*Activity*: Within the data below, find the string "user" and return each line where it occurs.

*Data listing*:
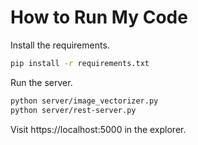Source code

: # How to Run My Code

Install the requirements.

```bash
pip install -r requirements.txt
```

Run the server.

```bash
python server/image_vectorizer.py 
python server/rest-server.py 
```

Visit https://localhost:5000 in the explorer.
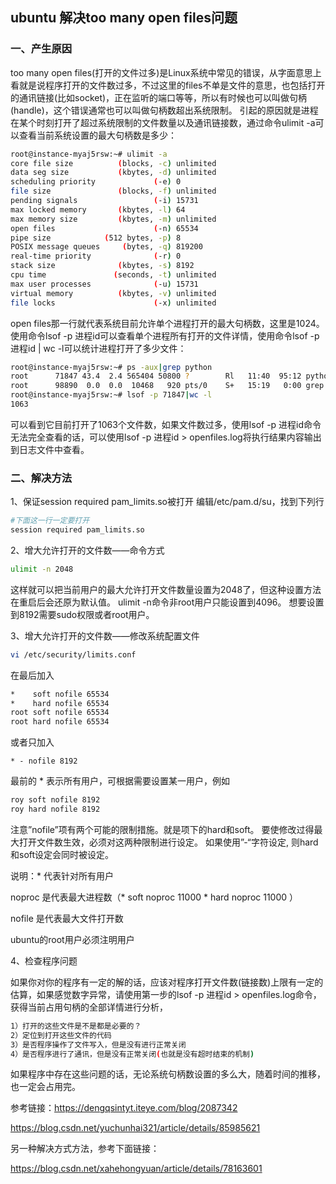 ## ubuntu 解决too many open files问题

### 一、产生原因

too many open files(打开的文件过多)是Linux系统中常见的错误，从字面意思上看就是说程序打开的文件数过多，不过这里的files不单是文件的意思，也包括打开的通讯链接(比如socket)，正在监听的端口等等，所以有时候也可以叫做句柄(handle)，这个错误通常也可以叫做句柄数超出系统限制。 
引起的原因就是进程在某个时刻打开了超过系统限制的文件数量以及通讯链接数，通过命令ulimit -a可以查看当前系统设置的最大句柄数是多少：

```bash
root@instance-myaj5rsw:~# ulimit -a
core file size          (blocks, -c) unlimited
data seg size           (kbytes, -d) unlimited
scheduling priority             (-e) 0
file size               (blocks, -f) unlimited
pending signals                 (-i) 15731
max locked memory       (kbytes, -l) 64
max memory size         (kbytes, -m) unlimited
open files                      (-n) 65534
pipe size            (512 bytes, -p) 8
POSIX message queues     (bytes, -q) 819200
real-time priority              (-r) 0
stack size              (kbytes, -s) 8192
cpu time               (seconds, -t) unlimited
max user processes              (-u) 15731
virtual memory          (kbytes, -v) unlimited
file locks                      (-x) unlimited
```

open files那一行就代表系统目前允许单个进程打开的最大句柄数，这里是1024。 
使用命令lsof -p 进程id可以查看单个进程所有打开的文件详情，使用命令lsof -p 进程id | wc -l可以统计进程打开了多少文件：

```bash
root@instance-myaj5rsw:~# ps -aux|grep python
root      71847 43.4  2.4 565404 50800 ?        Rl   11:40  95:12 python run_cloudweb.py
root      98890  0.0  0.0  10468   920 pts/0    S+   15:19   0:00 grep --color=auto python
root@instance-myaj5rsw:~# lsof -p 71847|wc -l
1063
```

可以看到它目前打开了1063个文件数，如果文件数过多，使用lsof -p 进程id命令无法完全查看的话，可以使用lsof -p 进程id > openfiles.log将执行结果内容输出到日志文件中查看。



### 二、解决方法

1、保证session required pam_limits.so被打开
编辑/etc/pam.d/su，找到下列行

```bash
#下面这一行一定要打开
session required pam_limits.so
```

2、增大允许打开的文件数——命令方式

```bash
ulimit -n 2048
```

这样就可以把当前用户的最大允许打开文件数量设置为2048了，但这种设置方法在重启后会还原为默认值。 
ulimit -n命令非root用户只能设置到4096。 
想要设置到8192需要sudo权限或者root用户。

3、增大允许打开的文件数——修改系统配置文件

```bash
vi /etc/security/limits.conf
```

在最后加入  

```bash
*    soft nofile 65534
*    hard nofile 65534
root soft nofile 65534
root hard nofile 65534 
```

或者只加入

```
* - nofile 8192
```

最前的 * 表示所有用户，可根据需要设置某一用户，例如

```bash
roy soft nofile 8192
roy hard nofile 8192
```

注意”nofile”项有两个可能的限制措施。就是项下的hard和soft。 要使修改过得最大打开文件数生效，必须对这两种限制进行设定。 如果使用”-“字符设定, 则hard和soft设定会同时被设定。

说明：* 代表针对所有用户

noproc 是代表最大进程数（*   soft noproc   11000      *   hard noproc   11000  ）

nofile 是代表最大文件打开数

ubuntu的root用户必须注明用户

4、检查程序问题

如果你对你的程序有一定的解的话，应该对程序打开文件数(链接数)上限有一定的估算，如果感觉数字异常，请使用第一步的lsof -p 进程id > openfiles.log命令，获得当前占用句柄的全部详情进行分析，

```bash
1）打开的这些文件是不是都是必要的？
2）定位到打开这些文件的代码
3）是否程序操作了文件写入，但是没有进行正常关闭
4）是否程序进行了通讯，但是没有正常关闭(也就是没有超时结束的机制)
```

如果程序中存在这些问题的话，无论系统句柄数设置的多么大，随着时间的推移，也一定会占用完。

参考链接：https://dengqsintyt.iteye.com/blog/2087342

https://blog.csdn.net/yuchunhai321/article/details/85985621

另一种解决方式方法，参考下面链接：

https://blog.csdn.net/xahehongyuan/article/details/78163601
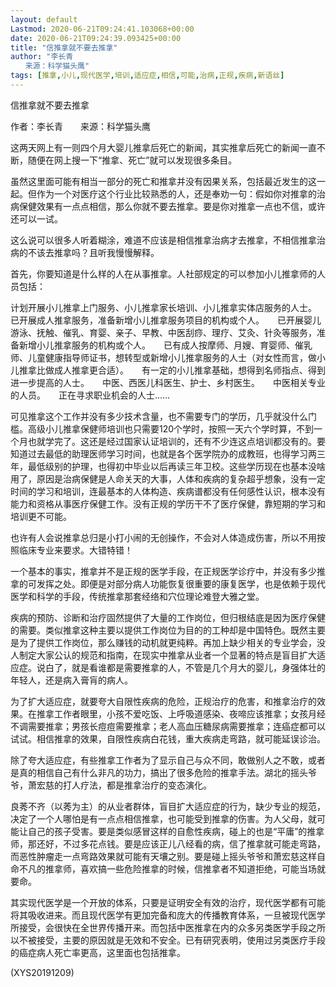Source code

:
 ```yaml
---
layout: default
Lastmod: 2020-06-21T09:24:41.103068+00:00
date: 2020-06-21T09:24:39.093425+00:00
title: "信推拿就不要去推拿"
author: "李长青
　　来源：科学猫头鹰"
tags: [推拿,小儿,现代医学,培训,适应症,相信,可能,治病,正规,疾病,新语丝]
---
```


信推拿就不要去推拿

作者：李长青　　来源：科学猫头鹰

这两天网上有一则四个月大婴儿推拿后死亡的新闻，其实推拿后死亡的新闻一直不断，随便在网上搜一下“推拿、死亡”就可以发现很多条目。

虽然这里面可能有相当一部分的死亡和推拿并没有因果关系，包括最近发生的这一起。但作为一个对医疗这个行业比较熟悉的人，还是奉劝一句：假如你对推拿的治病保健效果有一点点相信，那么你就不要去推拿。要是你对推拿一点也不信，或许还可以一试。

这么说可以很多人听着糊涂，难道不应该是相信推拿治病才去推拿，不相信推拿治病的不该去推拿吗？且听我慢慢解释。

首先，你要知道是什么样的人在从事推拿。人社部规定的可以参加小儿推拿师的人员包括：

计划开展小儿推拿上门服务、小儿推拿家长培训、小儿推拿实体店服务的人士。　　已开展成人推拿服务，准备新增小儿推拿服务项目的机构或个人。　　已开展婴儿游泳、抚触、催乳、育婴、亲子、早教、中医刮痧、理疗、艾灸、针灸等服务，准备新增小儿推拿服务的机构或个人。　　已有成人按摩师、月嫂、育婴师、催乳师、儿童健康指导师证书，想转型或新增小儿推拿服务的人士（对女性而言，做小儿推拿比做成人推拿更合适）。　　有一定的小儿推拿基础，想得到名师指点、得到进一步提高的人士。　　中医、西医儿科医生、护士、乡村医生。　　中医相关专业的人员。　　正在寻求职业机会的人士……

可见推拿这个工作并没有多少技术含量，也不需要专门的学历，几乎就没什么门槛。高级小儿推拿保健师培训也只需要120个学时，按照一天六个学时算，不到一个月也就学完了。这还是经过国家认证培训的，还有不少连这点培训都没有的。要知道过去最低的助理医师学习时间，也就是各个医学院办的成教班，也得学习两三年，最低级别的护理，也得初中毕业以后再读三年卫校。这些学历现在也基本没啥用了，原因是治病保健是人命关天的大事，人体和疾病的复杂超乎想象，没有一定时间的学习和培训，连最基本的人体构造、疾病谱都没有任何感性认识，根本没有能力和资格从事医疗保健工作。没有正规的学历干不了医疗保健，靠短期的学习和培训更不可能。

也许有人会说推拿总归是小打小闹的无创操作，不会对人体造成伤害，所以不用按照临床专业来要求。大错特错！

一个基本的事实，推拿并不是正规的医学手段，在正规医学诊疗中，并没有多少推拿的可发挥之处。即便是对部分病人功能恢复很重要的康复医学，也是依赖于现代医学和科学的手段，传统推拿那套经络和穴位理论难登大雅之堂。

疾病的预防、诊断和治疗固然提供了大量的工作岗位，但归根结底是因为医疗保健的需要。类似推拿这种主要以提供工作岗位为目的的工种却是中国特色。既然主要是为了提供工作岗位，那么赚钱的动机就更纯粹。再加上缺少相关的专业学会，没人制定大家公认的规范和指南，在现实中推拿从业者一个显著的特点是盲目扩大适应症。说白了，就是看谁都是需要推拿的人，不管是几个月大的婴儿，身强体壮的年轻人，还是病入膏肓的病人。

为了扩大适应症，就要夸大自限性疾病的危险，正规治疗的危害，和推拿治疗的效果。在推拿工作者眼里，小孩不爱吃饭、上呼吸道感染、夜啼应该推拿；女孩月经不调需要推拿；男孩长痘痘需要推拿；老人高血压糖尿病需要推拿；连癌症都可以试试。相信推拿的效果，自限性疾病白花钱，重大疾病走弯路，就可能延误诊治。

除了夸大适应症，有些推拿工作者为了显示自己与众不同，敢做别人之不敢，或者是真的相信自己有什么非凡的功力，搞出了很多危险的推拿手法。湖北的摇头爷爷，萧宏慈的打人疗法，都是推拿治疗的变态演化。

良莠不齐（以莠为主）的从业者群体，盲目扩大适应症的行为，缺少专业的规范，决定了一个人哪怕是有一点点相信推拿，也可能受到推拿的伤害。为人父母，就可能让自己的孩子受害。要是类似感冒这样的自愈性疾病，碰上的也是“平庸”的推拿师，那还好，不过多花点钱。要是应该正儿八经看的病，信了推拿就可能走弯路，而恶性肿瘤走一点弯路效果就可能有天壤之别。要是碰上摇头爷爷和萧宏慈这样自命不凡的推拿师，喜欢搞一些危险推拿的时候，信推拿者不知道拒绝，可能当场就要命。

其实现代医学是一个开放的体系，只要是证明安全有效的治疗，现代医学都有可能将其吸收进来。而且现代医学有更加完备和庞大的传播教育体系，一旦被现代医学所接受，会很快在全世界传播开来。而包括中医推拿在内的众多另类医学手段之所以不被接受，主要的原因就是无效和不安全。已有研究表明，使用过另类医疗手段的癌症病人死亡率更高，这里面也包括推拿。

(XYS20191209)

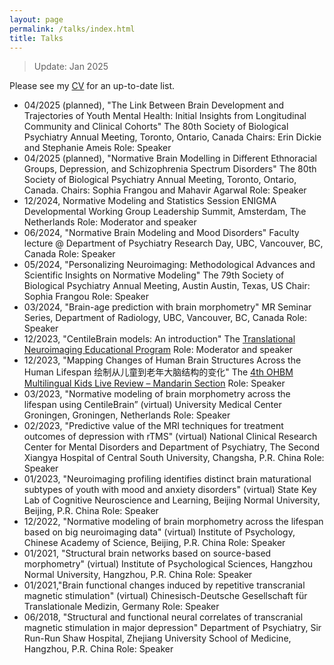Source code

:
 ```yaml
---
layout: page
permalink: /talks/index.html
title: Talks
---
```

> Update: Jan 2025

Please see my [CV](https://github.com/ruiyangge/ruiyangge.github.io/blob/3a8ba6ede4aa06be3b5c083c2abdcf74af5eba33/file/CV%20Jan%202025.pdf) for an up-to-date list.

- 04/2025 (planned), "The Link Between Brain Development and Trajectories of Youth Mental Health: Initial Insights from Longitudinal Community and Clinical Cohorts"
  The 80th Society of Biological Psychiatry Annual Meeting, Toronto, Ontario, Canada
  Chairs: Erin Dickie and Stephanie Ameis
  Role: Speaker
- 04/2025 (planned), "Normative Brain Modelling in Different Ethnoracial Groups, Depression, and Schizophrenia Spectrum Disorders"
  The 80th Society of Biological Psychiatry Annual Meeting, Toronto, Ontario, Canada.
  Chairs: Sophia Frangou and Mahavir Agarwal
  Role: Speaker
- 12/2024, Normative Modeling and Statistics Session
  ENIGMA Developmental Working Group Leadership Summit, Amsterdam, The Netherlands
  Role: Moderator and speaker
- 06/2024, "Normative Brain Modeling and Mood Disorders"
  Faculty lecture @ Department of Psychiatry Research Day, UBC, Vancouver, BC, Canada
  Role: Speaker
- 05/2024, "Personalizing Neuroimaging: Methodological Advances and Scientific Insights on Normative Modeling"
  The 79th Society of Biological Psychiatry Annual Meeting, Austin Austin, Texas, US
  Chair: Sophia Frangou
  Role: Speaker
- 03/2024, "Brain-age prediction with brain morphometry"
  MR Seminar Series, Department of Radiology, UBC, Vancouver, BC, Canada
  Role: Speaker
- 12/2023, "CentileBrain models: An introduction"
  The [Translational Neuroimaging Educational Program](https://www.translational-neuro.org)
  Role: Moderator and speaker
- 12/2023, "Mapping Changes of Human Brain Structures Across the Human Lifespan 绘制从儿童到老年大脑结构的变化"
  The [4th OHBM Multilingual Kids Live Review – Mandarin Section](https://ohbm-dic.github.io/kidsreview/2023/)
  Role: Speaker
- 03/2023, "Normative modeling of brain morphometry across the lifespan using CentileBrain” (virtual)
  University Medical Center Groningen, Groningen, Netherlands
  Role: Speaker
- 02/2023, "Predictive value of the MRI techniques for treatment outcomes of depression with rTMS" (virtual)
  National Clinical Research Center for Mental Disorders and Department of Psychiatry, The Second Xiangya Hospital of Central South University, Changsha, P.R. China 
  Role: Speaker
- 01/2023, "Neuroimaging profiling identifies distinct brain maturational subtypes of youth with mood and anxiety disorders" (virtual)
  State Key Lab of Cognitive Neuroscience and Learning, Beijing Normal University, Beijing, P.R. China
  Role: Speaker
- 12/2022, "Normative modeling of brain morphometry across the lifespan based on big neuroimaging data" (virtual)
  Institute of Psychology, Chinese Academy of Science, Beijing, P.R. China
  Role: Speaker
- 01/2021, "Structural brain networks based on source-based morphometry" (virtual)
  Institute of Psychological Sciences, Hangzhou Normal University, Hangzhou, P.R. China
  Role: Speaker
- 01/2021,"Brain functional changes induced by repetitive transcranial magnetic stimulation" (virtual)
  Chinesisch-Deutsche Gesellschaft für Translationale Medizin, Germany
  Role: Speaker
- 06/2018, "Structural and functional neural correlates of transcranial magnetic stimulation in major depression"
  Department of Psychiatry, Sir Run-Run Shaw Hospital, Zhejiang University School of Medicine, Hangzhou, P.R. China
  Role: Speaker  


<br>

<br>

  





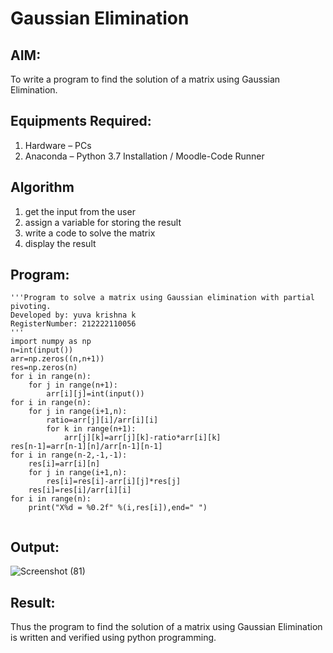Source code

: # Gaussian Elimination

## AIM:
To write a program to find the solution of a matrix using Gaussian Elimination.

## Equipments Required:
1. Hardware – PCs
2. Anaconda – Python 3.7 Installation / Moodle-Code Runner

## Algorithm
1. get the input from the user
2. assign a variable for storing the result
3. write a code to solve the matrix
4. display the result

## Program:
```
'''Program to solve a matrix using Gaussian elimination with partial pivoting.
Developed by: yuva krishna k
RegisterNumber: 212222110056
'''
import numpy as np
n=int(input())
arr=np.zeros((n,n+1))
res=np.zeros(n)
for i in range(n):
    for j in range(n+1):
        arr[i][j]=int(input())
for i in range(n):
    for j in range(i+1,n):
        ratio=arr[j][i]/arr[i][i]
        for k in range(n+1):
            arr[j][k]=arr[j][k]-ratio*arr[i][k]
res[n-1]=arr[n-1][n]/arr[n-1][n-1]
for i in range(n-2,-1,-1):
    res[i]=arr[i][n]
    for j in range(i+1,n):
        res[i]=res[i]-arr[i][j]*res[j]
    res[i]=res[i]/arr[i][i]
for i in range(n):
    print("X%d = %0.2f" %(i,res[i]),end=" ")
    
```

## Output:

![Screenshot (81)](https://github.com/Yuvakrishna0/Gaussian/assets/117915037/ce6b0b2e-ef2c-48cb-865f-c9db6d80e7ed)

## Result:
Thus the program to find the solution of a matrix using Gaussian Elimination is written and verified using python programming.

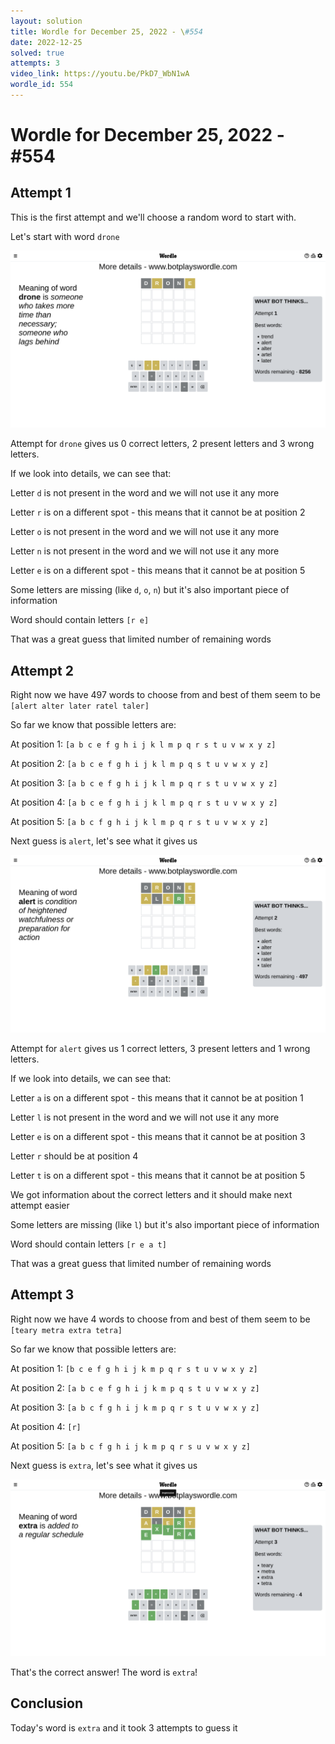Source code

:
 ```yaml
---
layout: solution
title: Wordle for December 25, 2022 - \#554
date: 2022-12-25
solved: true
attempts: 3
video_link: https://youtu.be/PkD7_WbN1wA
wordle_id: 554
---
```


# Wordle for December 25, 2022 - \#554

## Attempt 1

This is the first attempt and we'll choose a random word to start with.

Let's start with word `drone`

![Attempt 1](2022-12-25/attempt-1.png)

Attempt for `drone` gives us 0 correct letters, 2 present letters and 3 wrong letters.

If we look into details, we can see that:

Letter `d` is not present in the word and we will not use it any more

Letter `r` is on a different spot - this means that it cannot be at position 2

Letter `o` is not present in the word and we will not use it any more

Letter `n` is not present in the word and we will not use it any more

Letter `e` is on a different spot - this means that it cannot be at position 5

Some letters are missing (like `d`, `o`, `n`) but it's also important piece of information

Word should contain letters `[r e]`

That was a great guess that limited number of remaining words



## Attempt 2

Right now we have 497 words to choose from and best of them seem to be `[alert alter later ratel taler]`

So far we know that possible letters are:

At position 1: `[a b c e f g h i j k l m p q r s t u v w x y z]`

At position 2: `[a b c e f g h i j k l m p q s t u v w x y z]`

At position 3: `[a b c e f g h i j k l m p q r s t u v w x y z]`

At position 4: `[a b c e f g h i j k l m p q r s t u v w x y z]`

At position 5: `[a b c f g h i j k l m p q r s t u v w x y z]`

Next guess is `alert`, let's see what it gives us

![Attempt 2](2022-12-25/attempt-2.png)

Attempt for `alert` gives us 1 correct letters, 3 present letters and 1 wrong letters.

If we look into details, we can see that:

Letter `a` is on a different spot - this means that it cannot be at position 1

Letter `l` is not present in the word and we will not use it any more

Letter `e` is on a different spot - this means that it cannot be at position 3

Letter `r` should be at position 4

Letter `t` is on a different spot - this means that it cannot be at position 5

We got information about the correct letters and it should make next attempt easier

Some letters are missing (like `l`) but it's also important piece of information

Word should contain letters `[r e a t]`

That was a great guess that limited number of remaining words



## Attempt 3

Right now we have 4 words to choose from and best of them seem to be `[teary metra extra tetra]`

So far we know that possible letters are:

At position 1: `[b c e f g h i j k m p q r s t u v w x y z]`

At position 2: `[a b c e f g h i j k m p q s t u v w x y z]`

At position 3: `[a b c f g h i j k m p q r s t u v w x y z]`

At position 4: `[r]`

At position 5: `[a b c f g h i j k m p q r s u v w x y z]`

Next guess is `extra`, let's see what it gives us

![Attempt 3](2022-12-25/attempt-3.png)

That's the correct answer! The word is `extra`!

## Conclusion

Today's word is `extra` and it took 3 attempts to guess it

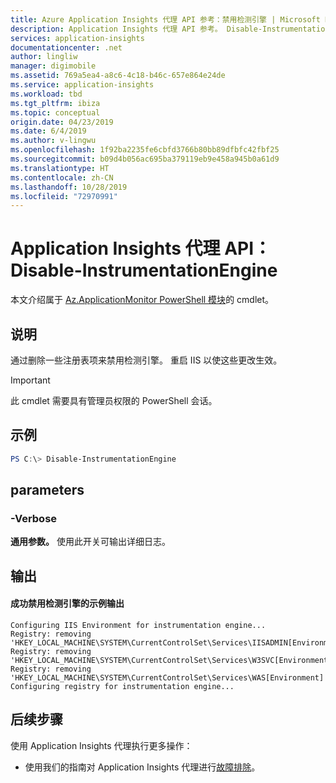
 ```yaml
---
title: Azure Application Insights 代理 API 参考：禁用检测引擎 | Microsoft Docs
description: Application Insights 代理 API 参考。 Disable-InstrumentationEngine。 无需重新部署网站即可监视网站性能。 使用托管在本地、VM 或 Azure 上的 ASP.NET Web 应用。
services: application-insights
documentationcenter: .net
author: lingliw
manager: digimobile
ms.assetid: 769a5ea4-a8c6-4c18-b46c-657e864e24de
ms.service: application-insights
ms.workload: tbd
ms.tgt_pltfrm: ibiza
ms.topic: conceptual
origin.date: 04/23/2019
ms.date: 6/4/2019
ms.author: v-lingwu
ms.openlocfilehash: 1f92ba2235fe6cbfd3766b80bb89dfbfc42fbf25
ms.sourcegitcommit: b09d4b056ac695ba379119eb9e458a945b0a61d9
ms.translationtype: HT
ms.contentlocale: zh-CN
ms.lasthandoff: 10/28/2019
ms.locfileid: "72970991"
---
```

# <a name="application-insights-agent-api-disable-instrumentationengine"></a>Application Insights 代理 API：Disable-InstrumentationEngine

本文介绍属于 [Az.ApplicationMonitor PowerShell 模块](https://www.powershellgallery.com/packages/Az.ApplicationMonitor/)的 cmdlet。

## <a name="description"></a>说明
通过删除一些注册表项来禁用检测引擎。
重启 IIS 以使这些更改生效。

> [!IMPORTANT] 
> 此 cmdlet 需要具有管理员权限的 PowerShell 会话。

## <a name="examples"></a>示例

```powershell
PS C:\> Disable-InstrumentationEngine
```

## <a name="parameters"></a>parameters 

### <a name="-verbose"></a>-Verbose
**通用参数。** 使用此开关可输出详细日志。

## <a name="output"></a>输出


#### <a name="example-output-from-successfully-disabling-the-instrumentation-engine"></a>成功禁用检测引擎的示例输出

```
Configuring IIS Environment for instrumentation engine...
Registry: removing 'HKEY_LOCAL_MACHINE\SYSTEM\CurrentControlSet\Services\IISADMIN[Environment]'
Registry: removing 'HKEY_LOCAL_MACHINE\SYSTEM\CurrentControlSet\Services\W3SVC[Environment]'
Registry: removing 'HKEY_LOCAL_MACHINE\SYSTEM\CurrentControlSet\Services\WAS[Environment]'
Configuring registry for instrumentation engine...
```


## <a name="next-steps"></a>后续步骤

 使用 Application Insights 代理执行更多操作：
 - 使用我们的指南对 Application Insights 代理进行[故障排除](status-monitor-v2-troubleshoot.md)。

*Reply to the exercise*:
max user processes              (-u) 15731
1. get the input from the user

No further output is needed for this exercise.